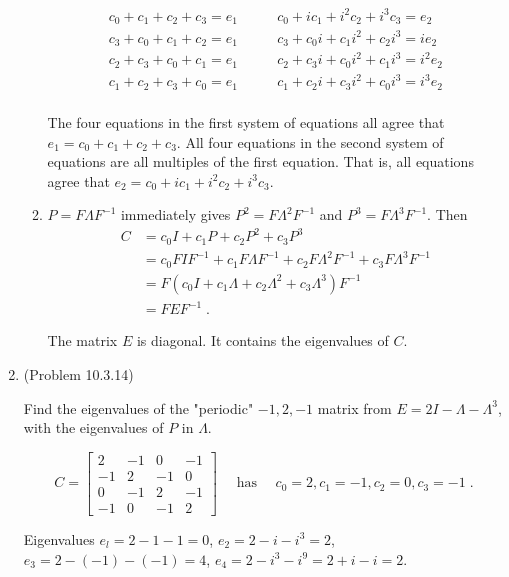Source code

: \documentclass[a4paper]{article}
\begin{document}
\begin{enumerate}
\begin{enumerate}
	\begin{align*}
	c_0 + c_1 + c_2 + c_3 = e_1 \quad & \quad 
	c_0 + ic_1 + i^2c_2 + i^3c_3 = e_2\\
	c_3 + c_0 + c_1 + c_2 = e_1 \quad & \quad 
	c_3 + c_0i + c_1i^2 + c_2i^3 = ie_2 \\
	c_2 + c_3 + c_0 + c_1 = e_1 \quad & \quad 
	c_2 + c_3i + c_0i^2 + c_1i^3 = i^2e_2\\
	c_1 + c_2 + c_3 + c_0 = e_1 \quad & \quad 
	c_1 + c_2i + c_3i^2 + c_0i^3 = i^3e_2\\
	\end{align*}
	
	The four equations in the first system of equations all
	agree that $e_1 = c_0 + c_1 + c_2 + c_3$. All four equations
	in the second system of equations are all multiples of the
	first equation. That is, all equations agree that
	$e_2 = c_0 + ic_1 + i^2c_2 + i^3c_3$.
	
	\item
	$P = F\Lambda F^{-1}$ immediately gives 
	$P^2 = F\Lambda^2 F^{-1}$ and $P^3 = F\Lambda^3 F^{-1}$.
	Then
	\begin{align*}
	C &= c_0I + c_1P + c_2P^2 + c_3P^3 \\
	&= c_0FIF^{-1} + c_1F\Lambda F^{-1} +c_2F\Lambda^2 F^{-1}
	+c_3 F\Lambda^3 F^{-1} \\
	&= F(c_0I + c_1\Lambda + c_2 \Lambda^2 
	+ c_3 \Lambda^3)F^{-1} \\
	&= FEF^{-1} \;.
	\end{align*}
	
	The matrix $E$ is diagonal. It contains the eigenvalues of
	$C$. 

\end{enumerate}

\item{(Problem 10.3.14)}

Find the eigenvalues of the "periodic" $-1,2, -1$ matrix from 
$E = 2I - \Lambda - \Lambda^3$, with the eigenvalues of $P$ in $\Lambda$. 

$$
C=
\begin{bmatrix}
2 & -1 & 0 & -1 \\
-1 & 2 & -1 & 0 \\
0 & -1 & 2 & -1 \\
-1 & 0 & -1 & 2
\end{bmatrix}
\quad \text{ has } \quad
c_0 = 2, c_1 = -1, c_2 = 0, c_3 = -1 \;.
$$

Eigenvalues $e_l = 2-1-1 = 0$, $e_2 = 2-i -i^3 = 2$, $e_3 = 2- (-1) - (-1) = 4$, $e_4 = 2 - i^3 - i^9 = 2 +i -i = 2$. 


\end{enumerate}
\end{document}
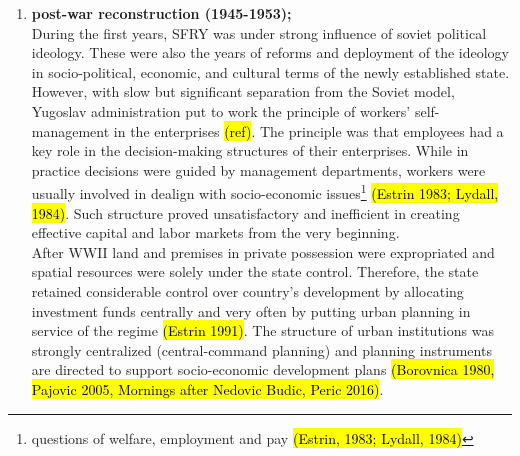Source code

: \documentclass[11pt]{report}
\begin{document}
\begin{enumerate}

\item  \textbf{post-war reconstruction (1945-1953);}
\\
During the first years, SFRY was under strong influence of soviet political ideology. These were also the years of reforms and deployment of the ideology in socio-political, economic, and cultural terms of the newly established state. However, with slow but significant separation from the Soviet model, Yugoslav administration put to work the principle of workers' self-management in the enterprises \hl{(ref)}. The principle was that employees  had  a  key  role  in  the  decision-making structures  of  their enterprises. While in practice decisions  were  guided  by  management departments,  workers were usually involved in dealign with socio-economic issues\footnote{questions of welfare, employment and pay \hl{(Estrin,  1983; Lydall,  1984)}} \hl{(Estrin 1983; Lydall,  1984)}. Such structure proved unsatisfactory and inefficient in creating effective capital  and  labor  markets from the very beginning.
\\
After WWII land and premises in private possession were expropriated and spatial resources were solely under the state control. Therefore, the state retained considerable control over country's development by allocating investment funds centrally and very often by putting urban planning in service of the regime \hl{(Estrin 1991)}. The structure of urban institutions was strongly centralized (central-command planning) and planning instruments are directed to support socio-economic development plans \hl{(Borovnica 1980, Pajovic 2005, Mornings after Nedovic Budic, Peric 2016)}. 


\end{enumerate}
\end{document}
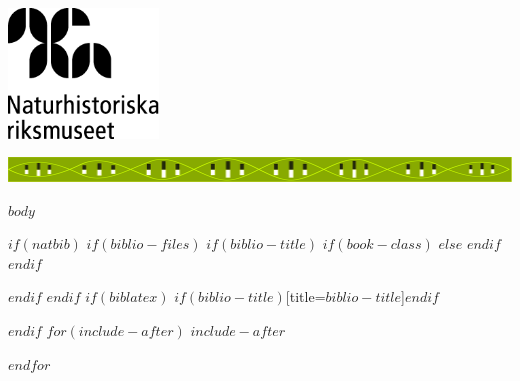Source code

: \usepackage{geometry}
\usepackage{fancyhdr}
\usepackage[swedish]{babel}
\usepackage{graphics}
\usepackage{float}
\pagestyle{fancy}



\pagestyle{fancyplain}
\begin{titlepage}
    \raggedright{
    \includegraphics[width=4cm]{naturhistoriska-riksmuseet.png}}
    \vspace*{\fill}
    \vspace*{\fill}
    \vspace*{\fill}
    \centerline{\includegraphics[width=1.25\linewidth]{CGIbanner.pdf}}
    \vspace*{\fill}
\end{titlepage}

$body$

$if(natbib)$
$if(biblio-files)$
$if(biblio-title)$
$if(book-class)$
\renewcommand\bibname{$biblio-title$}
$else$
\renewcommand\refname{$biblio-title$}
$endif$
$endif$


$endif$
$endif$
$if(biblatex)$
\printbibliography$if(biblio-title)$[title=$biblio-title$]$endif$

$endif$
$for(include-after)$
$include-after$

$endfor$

### WHAT TO WORK ON:
If a line of the material contains the word "from", pick it out and copy it.

### TASK SOLUTION:
Find the eigenvalues of the "periodic" $-1,2, -1$ matrix from 
During the first years, SFRY was under strong influence of soviet political ideology. These were also the years of reforms and deployment of the ideology in socio-political, economic, and cultural terms of the newly established state. However, with slow but significant separation from the Soviet model, Yugoslav administration put to work the principle of workers' self-management in the enterprises \hl{(ref)}. The principle was that employees  had  a  key  role  in  the  decision-making structures  of  their enterprises. While in practice decisions  were  guided  by  management departments,  workers were usually involved in dealign with socio-economic issues\footnote{questions of welfare, employment and pay \hl{(Estrin,  1983; Lydall,  1984)}} \hl{(Estrin 1983; Lydall,  1984)}. Such structure proved unsatisfactory and inefficient in creating effective capital  and  labor  markets from the very beginning.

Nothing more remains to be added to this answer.